Les journées mondiales de quelquechose se succèdent et sont plus absurdes les unes que les autres.
La dernière semaine d'avril, par exemple, a vu se succéder les journées mondiales du livre et du droit d'auteur (le 23), de prière pour les vocations, de la danse (le 29), de la sécurité et de la santé au travail (le 28), une bataille entre la Journée mondiale de la photographie au sténopé et la journée mondiale de la propriété intellectuelle. L'annonce de la journée internationale de la carotte ou du jambonneau est presque devenue aussi courante que la révélation du Saint du jour à la fin du bulletin météo. Mais pourquoi donc autant de journées de ci ou de ça, et surtout, qui se cache derrière le complot international de la journée mondiale?
Vous, moi, le Pape et l'ONU
«Le problème des journées mondiales, c'est qu'elles ne sont pas décidées par une organisation centralisée», explique Vincent Tondeux, directeur d'une web agency et créateur du site journée-mondiale.com qui tente de les répertorier. «Si vous le voulez, demain vous pouvez vous lever et déclarer que c'est la journée mondiale des Slate!».

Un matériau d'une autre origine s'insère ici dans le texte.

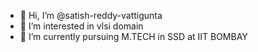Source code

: - 👋 Hi, I’m @satish-reddy-vattigunta
- 👀 I’m interested in vlsi domain
- 🌱 I’m currently pursuing M.TECH in SSD at IIT BOMBAY


<!---
satish-reddy-vattigunta/satish-reddy-vattigunta is a ✨ special ✨ repository because its `README.md` (this file) appears on your GitHub profile.
You can click the Preview link to take a look at your changes.
--->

Parmi les 190 journées — soit plus de la moitié de l'année — recensées pour l'instant sur le site, j'ai dressé une typologie des organisateurs: à la première place niveau légitimité et reconnaissance internationale, l'ONU et ses agences (Unesco, OMS, PNUE...). Viennent ensuite des journées déclarées par des Eglises, des ONG, des associations, des syndicats professionnels, ou juste des gens qui aiment le tricot et jouir.
Pas de directives officielles
Prenons les Nations Unies, qui à elles seules ont proclamé 90 journées mondiales/universelles/internationales. L'ONU et ses agences dégainent les journées, mais il n'existe pas de directive officielle sur le sujet. D'ailleurs, si le département de communication tient à jour la liste des journées, il n'y a pas de bureau qui les coordonne. Celles acceptées et gérées par l'ONU doivent être votées par l'Assemblée Générale des Nations Unies, mais toutes les agences intergouvernementales peuvent également proclamer leurs propres journées mondiales, et demander ensuite si elles le souhaitent le soutien officiel de l'ONU à l'Assemblée générale. La journée mondiale de la philosophie est par exemple une journée de l'Unesco reconnue par les Nations Unies, tandis que la journée mondiale des droits de l'Homme est gérée par l'ONU.
Les idées sont proposées par des Etats Membres de l'ONU ou par des agences, ou encore par des ONG qui font du lobbying auprès de l'ONU. L'Unesco a ainsi démarché l'ONU pour la journée de la liberté de la presse, tandis que l'année internationale de l'astronomie a été suggérée par l'Union Astronomique Internationale.
Juillet meilleur qu'octobre
Dans tous les cas, l'ONU conseille de prendre en compte le calendrier déjà saturé avant de proclamer une nouvelle journée. Le choix de la date onusienne se fait le plus souvent en fonction d'un événement historique représentatif. Par exemple la journée internationale de commémoration des victimes de l'holocauste a lieu le 27 janvier, date de la libération du camp d'Auschwitz.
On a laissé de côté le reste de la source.